What to produce:
Each line of the records must appear in your answer exactly, with no pictures.

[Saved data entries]
_ _ _ _ _ _ _
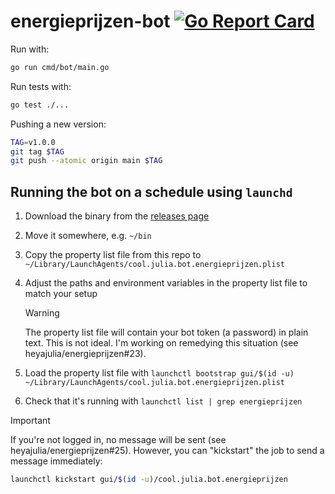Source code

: # energieprijzen-bot [![Go Report Card](https://goreportcard.com/badge/github.com/heyajulia/energieprijzen)](https://goreportcard.com/report/github.com/heyajulia/energieprijzen)

Run with:

```bash
go run cmd/bot/main.go
```

Run tests with:

```bash
go test ./...
```

Pushing a new version:

```bash
TAG=v1.0.0
git tag $TAG
git push --atomic origin main $TAG
```

## Running the bot on a schedule using `launchd`

1. Download the binary from the [releases page](https://github.com/heyajulia/energieprijzen/releases)
2. Move it somewhere, e.g. `~/bin`
3. Copy the property list file from this repo to `~/Library/LaunchAgents/cool.julia.bot.energieprijzen.plist`
4. Adjust the paths and environment variables in the property list file to match your setup

   > [!WARNING]
   >
   > The property list file will contain your bot token (a password) in plain text. This is not ideal. I'm working on
   > remedying this situation (see heyajulia/energieprijzen#23).

5. Load the property list file with
   `launchctl bootstrap gui/$(id -u) ~/Library/LaunchAgents/cool.julia.bot.energieprijzen.plist`
6. Check that it's running with `launchctl list | grep energieprijzen`

> [!IMPORTANT]
>
> If you're not logged in, no message will be sent (see heyajulia/energieprijzen#25). However, you can "kickstart" the
> job to send a message immediately:
>
> ```bash
> launchctl kickstart gui/$(id -u)/cool.julia.bot.energieprijzen
> ```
_ _ _ _ _ _ _
Solution:
Source code

: # energieprijzen-bot [![Go Report Card](https://goreportcard.com/badge/github.com/heyajulia/energieprijzen)](https://goreportcard.com/report/github.com/heyajulia/energieprijzen)

Run with:

```bash
go run cmd/bot/main.go
```

Run tests with:

```bash
go test ./...
```

Pushing a new version:

```bash
TAG=v1.0.0
git tag $TAG
git push --atomic origin main $TAG
```

## Running the bot on a schedule using `launchd`

1. Download the binary from the [releases page](https://github.com/heyajulia/energieprijzen/releases)
2. Move it somewhere, e.g. `~/bin`
3. Copy the property list file from this repo to `~/Library/LaunchAgents/cool.julia.bot.energieprijzen.plist`
4. Adjust the paths and environment variables in the property list file to match your setup

   > [!WARNING]
   >
   > The property list file will contain your bot token (a password) in plain text. This is not ideal. I'm working on
   > remedying this situation (see heyajulia/energieprijzen#23).

5. Load the property list file with
   `launchctl bootstrap gui/$(id -u) ~/Library/LaunchAgents/cool.julia.bot.energieprijzen.plist`
6. Check that it's running with `launchctl list | grep energieprijzen`

> [!IMPORTANT]
>
> If you're not logged in, no message will be sent (see heyajulia/energieprijzen#25). However, you can "kickstart" the
> job to send a message immediately:
>
> ```bash
> launchctl kickstart gui/$(id -u)/cool.julia.bot.energieprijzen
> ```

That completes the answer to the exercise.